# Pay slips - not signed



## Brynna87 (Jan 20, 2013)

Hey, 

So my fiance regretably forgot to have his manager sign his 12 months of payslips. I'm leaving for Canada on monday with all the paperwork so there's no time to have it done now. 

11 of the 12 are stamped, however none have a signature and there is no letter to verify authenticity. I do have the letter confirming he works for the company, as well as an updated change for his contract. 

Will these slips be okay? Or should I have him take them back and then mail them to me in Canada?


----------



## Leanna (Oct 22, 2012)

Brynna87 said:


> Hey,
> 
> So my fiance regretably forgot to have his manager sign his 12 months of payslips.

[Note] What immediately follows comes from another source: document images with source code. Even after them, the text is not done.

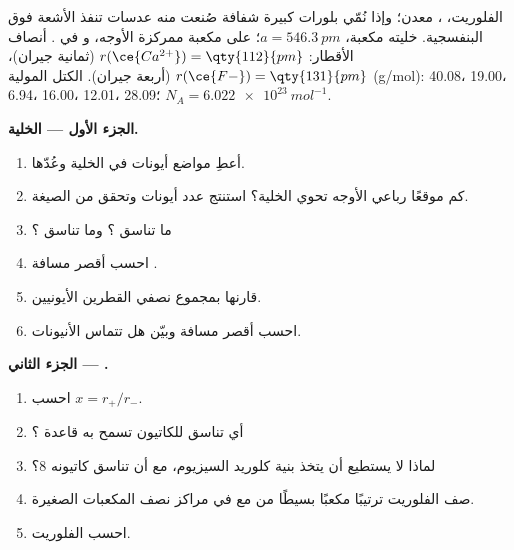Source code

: \begin{problem}
\label{pb:b1:crystals-ionic-covalent:1}
الفلوريت، ، معدن؛ وإذا نُمّي بلورات كبيرة شفافة صُنعت منه
عدسات تنفذ الأشعة فوق البنفسجية. خليته مكعبة، $a =
\qty{546.3}{pm}$؛  على  مكعبة ممركزة الأوجه، و في
. أنصاف الأقطار: $r(\ce{Ca^{2+}}) = \qty{112}{pm}$ (ثمانية
جيران)، $r(\ce{F-}) = \qty{131}{pm}$ (أربعة جيران). الكتل المولية
(g/mol):  40.08،  19.00،  6.94،  16.00، 
12.01،  28.09؛ $N_A = \qty{6.022e23}{mol^{-1}}$.

\medskip
\noindent\textbf{الجزء الأول --- الخلية.}
\begin{enumerate}
  \item أعطِ مواضع أيونات  في الخلية وعُدّها.
  \item كم موقعًا رباعي الأوجه تحوي الخلية؟ استنتج
        عدد أيونات  وتحقق من الصيغة.
  \item ما تناسق ؟ وما تناسق ؟
  \item احسب أقصر مسافة .
  \item قارنها بمجموع نصفي القطرين الأيونيين.
  \item احسب أقصر مسافة  وبيّن هل
        تتماس الأنيونات.
\end{enumerate}

\medskip
\noindent\textbf{الجزء الثاني --- .}
\begin{enumerate}[resume]
  \item احسب $x = r_+/r_-$.
  \item أي تناسق للكاتيون تسمح به قاعدة ؟
  \item لماذا لا يستطيع  أن يتخذ بنية كلوريد السيزيوم، مع أن
        تناسق كاتيونه 8؟
  \item صف الفلوريت ترتيبًا مكعبًا بسيطًا من  مع
         في مراكز نصف المكعبات الصغيرة.
  \item احسب  الفلوريت.
\end{enumerate}


\end{problem}
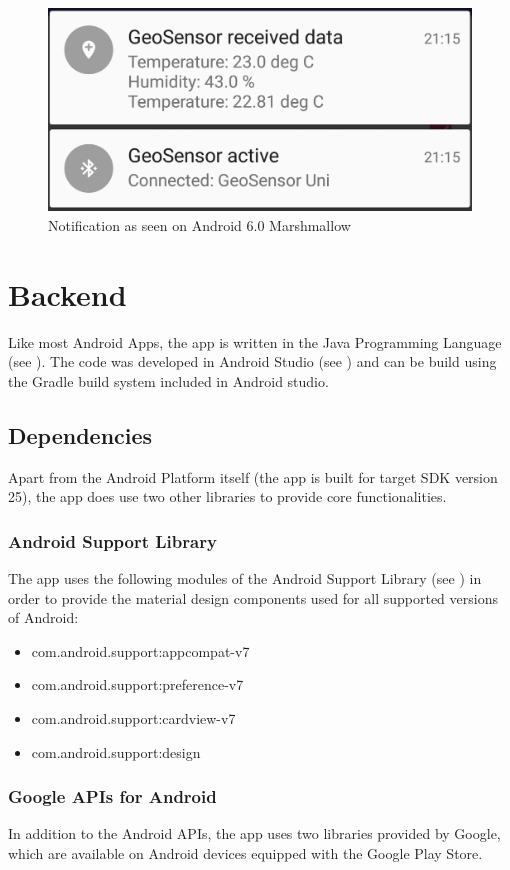 \begin{figure}
\centering
\includegraphics[width=.4\linewidth]{src/notification.png}
\caption{Notification as seen on Android 6.0 Marshmallow}
\label{fig:notification}
\end{figure}

\section{Backend}
Like most Android Apps, the app is written in the Java Programming Language (see \cite{JavaSpec}). The code was developed in Android Studio (see \cite{AndroidStudio}) and can be build using the Gradle build system included in Android studio.

\subsection{Dependencies}
Apart from the Android Platform itself (the app is built for target SDK version 25), the app does use two other libraries to provide core functionalities.

\subsubsection{Android Support Library}
The app uses the following modules of the Android Support Library (see \cite{AppCompat}) in order to provide the material design components used for all supported versions of Android:
\begin{itemize}
\item com.android.support:appcompat-v7
\item com.android.support:preference-v7
\item com.android.support:cardview-v7
\item com.android.support:design
\end{itemize}

\subsubsection{Google APIs for Android}
In addition to the Android APIs, the app uses two libraries provided by Google, which are available on Android devices equipped with the Google Play Store.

I'm leaving for Canada on monday with all the paperwork so there's no time to have it done now.
> 
> ...


Are they printed on company letterhead? And do you have his bank statements to verify that the same amount is deposited into his account? If so, you should be just fine. 

We didn't have my husband's employer sign or stamp his payslips, with no problem. They were on the company letterhead, but that's about it.


----------



## Brynna87 (Jan 20, 2013)

No company letterhead, but yes to the bank statements.


----------



## Leanna (Oct 22, 2012)

Brynna87 said:


> No company letterhead, but yes to the bank statements.


I imagine they say the name of the company on them yes?


----------



## Hawa (Jan 22, 2013)

For my fiance visa application, payslips were not on company headed paper, no stamps or signature. However I also submitted:

1. Letter from Employer which details employment and salary
2. Bank statements showing the salary being deposited 

Good luck!


----------



## Brynna87 (Jan 20, 2013)

They are online statements, so not really. He's stamped 11 of them with the company stamps.


----------



## Leanna (Oct 22, 2012)

Brynna87 said:


> They are online statements, so not really. He's stamped 11 of them with the company stamps.


Surely even online statements mention the company name? Even without it I'm sure you're fine. 11 out of 12 are stamped and the ECO can clearly see that the amount has been deposited into this account, so I imagine you're fine.  Wait around and see what others have to say, but I wouldn't worry.


----------



## Brynna87 (Jan 20, 2013)

Hawa said:


> For my fiance visa application, payslips were not on company headed paper, no stamps or signature. However I also submitted:
> 
> 1. Letter from Employer which details employment and salary
> 2. Bank statements showing the salary being deposited
> ...


Hawa, 

Thats' about what I'm submitting. Did you make it through okay then?


----------



## Hawa (Jan 22, 2013)

Brynna87 said:


> Hawa,
> 
> Thats' about what I'm submitting. Did you make it through okay then?


Fiance visa was granted within 10 working days. No calls/interview/question.

Then again, everything is assessed on a case by case basis.

You can also include a contract of employment if you have one. I did not but it did not matter.


----------